Synthetic prompts. Prompts are repeated text tokenized to exact lengths, not natural language. Real prompts may have different attention patterns (sparser or denser) that affect the scaling exponent.
No Flash Attention on HF. The HF measurements use PyTorch's default SDPA (Scaled Dot-Product Attention), not the Flash Attention 2 library. Flash Attention would likely reduce the pre-spillover exponent and delay the VRAM cliff.
Windows-only HF. TR126 showed that torch.compile on Windows falls back to aot_eager.

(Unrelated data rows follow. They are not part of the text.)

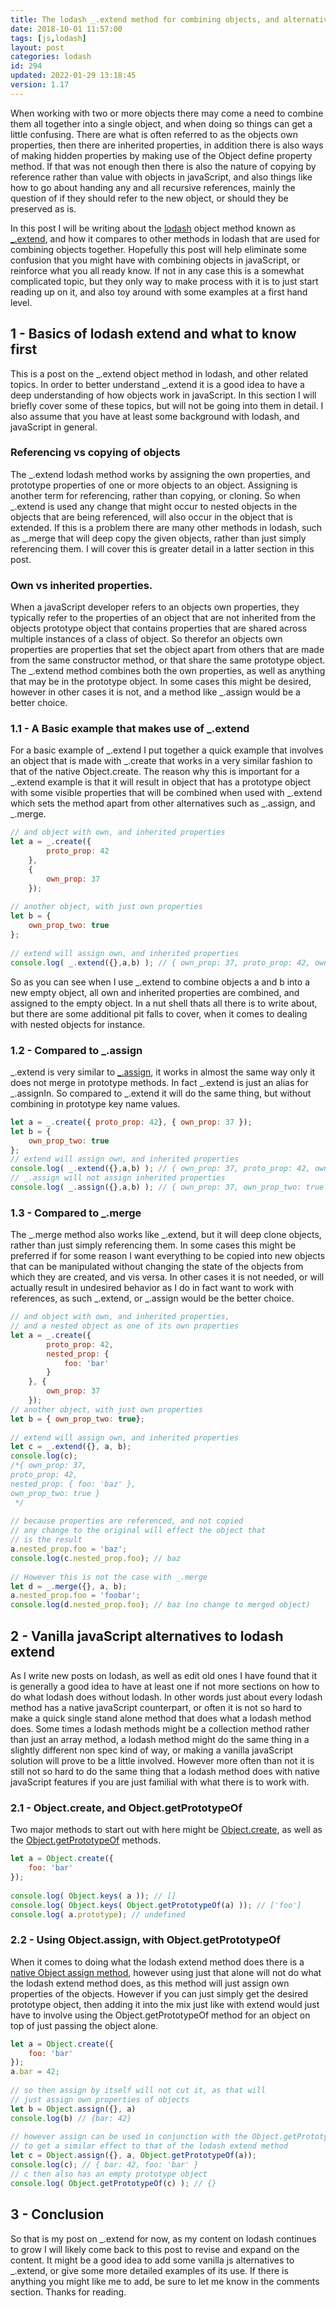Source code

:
 ```yaml
---
title: The lodash _.extend method for combining objects, and alternatives
date: 2018-10-01 11:57:00
tags: [js,lodash]
layout: post
categories: lodash
id: 294
updated: 2022-01-29 13:18:45
version: 1.17
---
```


When working with two or more objects there may come a need to combine them all together into a single object, and when doing so things can get a little confusing. There are what is often referred to as the objects own properties, then there are inherited properties, in addition there is also ways of making hidden properties by making use of the Object define property method. If that was not enough then there is also the nature of copying by reference rather than value with objects in javaScript, and also things like how to go about handing any and all recursive references, mainly the question of if they should refer to the new object, or should they be preserved as is.

In this post I will be writing about the [lodash](https://lodash.com/) object method known as [\_.extend](https://lodash.com/docs/4.17.10#extend), and how it compares to other methods in lodash that are used for combining objects together. Hopefully this post will help eliminate some confusion that you might have with combining objects in javaScript, or reinforce what you all ready know. If not in any case this is a somewhat complicated topic, but they only way to make process with it is to just start reading up on it, and also toy around with some examples at a first hand level.

<!-- more -->

## 1 - Basics of lodash extend and what to know first

This is a post on the \_.extend object method in lodash, and other related topics. In order to better understand \_.extend it is a good idea to have a deep understanding of how objects work in javaScript. In this section I will briefly cover some of these topics, but will not be going into them in detail. I also assume that you have at least some background with lodash, and javaScript in general.

### Referencing vs copying of objects

The \_.extend lodash method works by assigning the own properties, and prototype properties of one or more objects to an object. Assigning is another term for referencing, rather than copying, or cloning. So when \_.extend is used any change that might occur to nested objects in the objects that are being referenced, will also occur in the object that is extended. If this is a problem there are many other methods in lodash, such as \_.merge that will deep copy the given objects, rather than just simply referencing them. I will cover this is greater detail in a latter section in this post.

### Own vs inherited properties.

When a javaScript developer refers to an objects own properties, they typically refer to the properties of an object that are not inherited from the objects prototype object that contains properties that are shared across multiple instances of a class of object. So therefor an objects own properties are properties that set the object apart from others that are made from the same constructor method, or that share the same prototype object. The \_.extend method combines both the own properties, as well as anything that may be in the prototype object. In some cases this might be desired, however in other cases it is not, and a method like \_.assign would be a better choice.

### 1.1 - A Basic example that makes use of \_.extend

For a basic example of \_.extend I put together a quick example that involves an object that is made with \_.create that works in a very similar fashion to that of the native Object.create. The reason why this is important for a \_.extend example is that it will result in object that has a prototype object with some visible properties that will be combined when used with \_.extend which sets the method apart from other alternatives such as \_.assign, and \_.merge.

```js
// and object with own, and inherited properties
let a = _.create({
        proto_prop: 42
    }, 
    {
        own_prop: 37
    });
 
// another object, with just own properties
let b = {
    own_prop_two: true
};
 
// extend will assign own, and inherited properties
console.log( _.extend({},a,b) ); // { own_prop: 37, proto_prop: 42, own_prop_two: true }
```

So as you can see when I use \_.extend to combine objects a and b into a new empty object, all own and inherited properties are combined, and assigned to the empty object. In a nut shell thats all there is to write about, but there are some additional pit falls to cover, when it comes to dealing with nested objects for instance.

### 1.2 - Compared to \_.assign

\_.extend is very similar to [\_.assign](/2018/09/21/lodash_assign/), it works in almost the same way only it does not merge in prototype methods. In fact \_.extend is just an alias for \_.assignIn. So compared to \_.extend it will do the same thing, but without combining in prototype key name values.

```js
let a = _.create({ proto_prop: 42}, { own_prop: 37 });
let b = {
    own_prop_two: true
};
// extend will assign own, and inherited properties
console.log( _.extend({},a,b) ); // { own_prop: 37, proto_prop: 42, own_prop_two: true }
// _.assign will not assign inherited properties
console.log( _.assign({},a,b) ); // { own_prop: 37, own_prop_two: true }
```

### 1.3 - Compared to \_.merge

The \_.merge method also works like \_.extend, but it will deep clone objects, rather than just simply referencing them. In some cases this might be preferred if for some reason I want everything to be copied into new objects that can be manipulated without changing the state of the objects from which they are created, and vis versa. In other cases it is not needed, or will actually result in undesired behavior as I do in fact want to work with references, as such \_.extend, or \_.assign would be the better choice.

```js
// and object with own, and inherited properties,
// and a nested object as one of its own properties
let a = _.create({
        proto_prop: 42,
        nested_prop: {
            foo: 'bar'
        }
    }, {
        own_prop: 37
    });
// another object, with just own properties
let b = { own_prop_two: true};
 
// extend will assign own, and inherited properties
let c = _.extend({}, a, b);
console.log(c);
/*{ own_prop: 37,
proto_prop: 42,
nested_prop: { foo: 'baz' },
own_prop_two: true }
 */
 
// because properties are referenced, and not copied
// any change to the original will effect the object that
// is the result
a.nested_prop.foo = 'baz';
console.log(c.nested_prop.foo); // baz
 
// However this is not the case with _.merge
let d = _.merge({}, a, b);
a.nested_prop.foo = 'foobar';
console.log(d.nested_prop.foo); // baz (no change to merged object)
```

## 2 - Vanilla javaScript alternatives to lodash extend

As I write new posts on lodash, as well as edit old ones I have found that it is generally a good idea to have at least one if not more sections on how to do what lodash does without lodash. In other words just about every lodash method has a native javaScript counterpart, or often it is not so hard to make a quick single stand alone method that does what a lodash method does. Some times a lodash methods might be a collection method rather than just an array method, a lodash method might do the same thing in a slightly different non spec kind of way, or making a vanilla javaScript solution will prove to be a little involved. However more often than not it is still not so hard to do the same thing that a lodash method does with native javaScript features if you are just familial with what there is to work with.

### 2.1 - Object.create, and Object.getPrototypeOf

Two major methods to start out with here might be [Object.create](https://developer.mozilla.org/en-US/docs/Web/JavaScript/Reference/Global_Objects/Object/create), as well as the [Object.getPrototypeOf](https://developer.mozilla.org/en-US/docs/Web/JavaScript/Reference/Global_Objects/Object/getPrototypeOf) methods.

```js
let a = Object.create({
    foo: 'bar'
});
 
console.log( Object.keys( a )); // []
console.log( Object.keys( Object.getPrototypeOf(a) )); // ['foo']
console.log( a.prototype); // undefined
```

### 2.2 - Using Object.assign, with Object.getPrototypeOf


When it comes to doing what the lodash extend method does there is a [native Object assign method](https://developer.mozilla.org/en-US/docs/Web/JavaScript/Reference/Global_Objects/Object/assign), however using just that alone will not do what the lodash extend method does, as this method will just assign own properties of the objects. However if you can just simply get the desired prototype object, then adding it into the mix just like with extend would just have to involve using the Object.getPrototypeOf method for an object on top of just passing the object alone.

```js
let a = Object.create({
    foo: 'bar'
});
a.bar = 42;
 
// so then assign by itself will not cut it, as that will
// just assign own properties of objects
let b = Object.assign({}, a)
console.log(b) // {bar: 42}
 
// however assign can be used in conjunction with the Object.getPrototypeOf method
// to get a similar effect to that of the lodash extend method
let c = Object.assign({}, a, Object.getPrototypeOf(a));
console.log(c); // { bar: 42, foo: 'bar' }
// c then also has an empty prototype object
console.log( Object.getPrototypeOf(c) ); // {}
```

## 3 - Conclusion

So that is my post on \_.extend for now, as my content on lodash continues to grow I will likely come back to this post to revise and expand on the content. It might be a good idea to add some vanilla js alternatives to \_.extend, or give some more detailed examples of its use. If there is anything you might like me to add, be sure to let me know in the comments section. Thanks for reading.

The HF measurements reflect unoptimized eager execution. Compiled HF on Linux (with Triton) would be faster for prefill (TR126: -53% at short contexts) but would still hit the same VRAM cliff at the same context lengths.
Ollama cold-start variance. Despite 3 warmup reps, Ollama measurements show 97-307% CV when including rep-0. The cold-start analysis (SS4.5) identifies and characterizes this phenomenon, and all Ollama scaling exponents are reported using medians (robust to cold-start). After filtering rep-0, Ollama CV drops to 3.6-6.1% -- comparable to HF precision. Future experiments should use >=5 warmup reps or explicitly discard rep-0 from analysis.
N=10 power limitations. At N=10, only large effects (d > 0.94) are detectable. Subtle differences between context lengths or backends may be missed. The primary findings (100x cliffs, 2,352x backend differences) are well above the detection threshold.
No multi-GPU or model parallelism. All tests are single-GPU. Model parallelism across 2+ GPUs would increase the effective VRAM budget and shift spillover thresholds.
VRAM measurement is allocator-level. torch.cuda.max_memory_allocated() includes allocator overhead and fragmentation. The true KV cache cost may be lower than the measured slope.

15.2 Future Work

TR128+: Flash Attention comparison. Run the same context sweep with Flash Attention 2 on HF to measure how much it reduces the pre-spillover exponent and whether it delays the spillover cliff.
Isolate pure KV cache cost. SS6.4 shows empirical VRAM slopes are 20-95x theoretical KV costs due to attention workspace and allocator overhead. A targeted experiment holding attention workspace constant while varying only KV cache size would isolate the true KV cost. The current cross-validation (SS6.4) quantifies the total overhead but cannot decompose it.
Extended context beyond 32K. Ollama supports 131K context. Test 64K and 128K to find Ollama's practical limits.
Quantization-specific context limits. TR125 tested quality at different quant levels. Run the context sweep at Q2_K through Q8_0 to measure how quantization affects the VRAM budget and spillover threshold.
Server GPU validation. Repeat on an A100 (80 GB) or H_100 to measure whether the pre-spillover exponents change with hardware (more memory bandwidth, larger caches) and to find spillover thresholds at 80 GB scale.

16. Reproducibility

16.1 Exact Reproduction

# Prerequisites: Ollama running with llama3.2:1b, qwen2.5:1.5b, llama3.2:3b pulled
# HF models cached in models/qwen2.5-{0.5b,1.5b,3b}/
# Python 3.13+ with torch, transformers, scipy, numpy, pandas, pyyaml, requests

# Run the full pipeline
python research/tr127/run.py -v

# Or step-by-step:
python research/tr127/run_context_sweep.py --config research/tr127/config.yaml -v
python research/tr127/analyze.py -v
python research/tr127/generate_report.py -v

Estimated runtime: ~5 hours on RTX 4080 Laptop (12 GB VRAM). The majority of time is spent on HF models at high context lengths in the thrashing regime.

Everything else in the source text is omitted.